Breaking News

Prabowo: Delegitimasi Penegakan Hukum


Secara konstitusional hak prerogatif presiden dijamin oleh undang-undang dasar negara Republik Indonesia (UUD 1945) sebagai sumber hukum bernegara. Hak prerogatif presdien adalah hak yang dimiliki oleh kepala negara atau presiden yang bersifat istimewa, mandiri dan mutlak yang diberikan oleh konstitusi dalam lingkup kekuasaan pemerintahan. Hak prerogatif seperti abolisi, amnesti, grasi dan rehabilitasi menjadi kewenangan atas kekuasaan seorang presiden. 

Sebagai hak konstitusional yang melekat pada seorang presdien; maka tak ada larangan bagi seorang presiden memberikan abolisi, amnesti, grasi dan rehabilitasi bagi warga negara yang tidak mendapatkan keadilan atas proses peradilan yang dianggap bertentangan dengan norma-norma yang ada, termasuk norma hukum yang ada.
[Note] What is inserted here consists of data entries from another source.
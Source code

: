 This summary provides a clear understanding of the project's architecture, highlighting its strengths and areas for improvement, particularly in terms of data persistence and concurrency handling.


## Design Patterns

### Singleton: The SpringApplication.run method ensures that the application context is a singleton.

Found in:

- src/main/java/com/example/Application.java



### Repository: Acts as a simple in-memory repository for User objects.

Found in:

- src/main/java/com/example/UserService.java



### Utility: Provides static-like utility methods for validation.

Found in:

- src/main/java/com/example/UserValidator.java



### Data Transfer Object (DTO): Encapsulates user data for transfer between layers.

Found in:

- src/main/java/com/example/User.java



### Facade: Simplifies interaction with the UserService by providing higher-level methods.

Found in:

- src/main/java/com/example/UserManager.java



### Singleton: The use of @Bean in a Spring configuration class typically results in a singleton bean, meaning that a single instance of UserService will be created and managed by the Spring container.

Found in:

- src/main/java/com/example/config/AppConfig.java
Artinya pemberian terkait hak prerogatif presiden kepada seseorang menjadi hak mutlak ketika seseorang mengalami tindakan persekusi (perlakukan hukum yang tidak lazim)---maka negara harus hadir memberikan jaminan hukum atas perilaku ketidak-adilan. 

Sebagai contoh kasus pemberian abolisi kepada Tom Lembong di kasus impor gula, Hasto di kasus suap Harun Masiku beberapa waktu yang lalu--yang memicu respon publik secara positif terhadap keputusan presiden Prabowo, dan banyak pihak memberi testimoni kalau presiden Prabowo mendengar suara publik, dan menyimak adanya praktek “Political trial”, dan keputusan itu dianggap cukup tepat. Dan secara beruntun presiden Prabowo kembali memberikan rehabilitasi kepada mantan direktur ASDP Ira Puspadewi atas dugaan korupsi di tubuh ASDP. Fenomena ini mencerminkan kalau proses peradilan dan penegakan hukum di Indonesia masih berada di “ruang gelap nan kotor”. Maka sangat tepat langkah presiden Prabowo untuk memberikan rasa keadilan kepada warha negaranya dengan cara memberikan abolisi, amnesti, grasi dan rehabilitasi atas praktek hukum yang kotor dan brutal. 

Delegitimasi

Dalam berbagai literatur disebutkan kalau legitimasi itu adalah pengakuan secara sah atas kewenangan pemerintah, termasuk legitimasi dari hasil pemilu yang menerima kedaulatan dari rakyat. Berbeda dengan pandangan Bourdieu tentang sebutan “ Dominasi Simbolik” atau lebih dikenal dengan istilah “Doxa” yakni pandangan penguasa yang dianggap sebagai pandangan seluruh masyarakat. Artinya legitimasi itu harus diperoleh melalui pengesahan secara sadar dari rakyat untuk penguasa. 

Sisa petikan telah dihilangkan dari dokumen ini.